(About this task) Give back exactly the lines that run from the beginning of the entries to the line containing "- 🔭 I’m currently", both included, and nothing else.

>>

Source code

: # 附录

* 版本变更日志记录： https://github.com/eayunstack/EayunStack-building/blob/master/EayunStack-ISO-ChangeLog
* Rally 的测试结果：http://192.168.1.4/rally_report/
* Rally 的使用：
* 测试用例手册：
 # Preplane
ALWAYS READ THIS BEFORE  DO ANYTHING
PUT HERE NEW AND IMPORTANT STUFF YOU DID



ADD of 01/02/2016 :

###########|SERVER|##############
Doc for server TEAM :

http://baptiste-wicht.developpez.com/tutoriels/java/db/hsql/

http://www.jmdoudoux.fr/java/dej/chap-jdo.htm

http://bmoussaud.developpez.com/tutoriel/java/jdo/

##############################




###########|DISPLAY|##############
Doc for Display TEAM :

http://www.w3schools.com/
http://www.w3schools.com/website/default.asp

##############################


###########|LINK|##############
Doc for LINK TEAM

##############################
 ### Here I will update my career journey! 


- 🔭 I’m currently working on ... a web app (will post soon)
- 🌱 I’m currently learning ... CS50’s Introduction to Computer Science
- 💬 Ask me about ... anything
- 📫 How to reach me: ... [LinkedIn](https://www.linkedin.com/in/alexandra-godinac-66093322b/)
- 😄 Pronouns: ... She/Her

<<

(Result for this task)
Source code

: # 附录

* 版本变更日志记录： https://github.com/eayunstack/EayunStack-building/blob/master/EayunStack-ISO-ChangeLog
* Rally 的测试结果：http://192.168.1.4/rally_report/
* Rally 的使用：
* 测试用例手册：
 # Preplane
ALWAYS READ THIS BEFORE  DO ANYTHING
PUT HERE NEW AND IMPORTANT STUFF YOU DID



ADD of 01/02/2016 :

###########|SERVER|##############
Doc for server TEAM :

http://baptiste-wicht.developpez.com/tutoriels/java/db/hsql/

http://www.jmdoudoux.fr/java/dej/chap-jdo.htm

http://bmoussaud.developpez.com/tutoriel/java/jdo/

##############################




###########|DISPLAY|##############
Doc for Display TEAM :

http://www.w3schools.com/
http://www.w3schools.com/website/default.asp

##############################


###########|LINK|##############
Doc for LINK TEAM

##############################
 ### Here I will update my career journey! 


- 🔭 I’m currently working on ... a web app (will post soon)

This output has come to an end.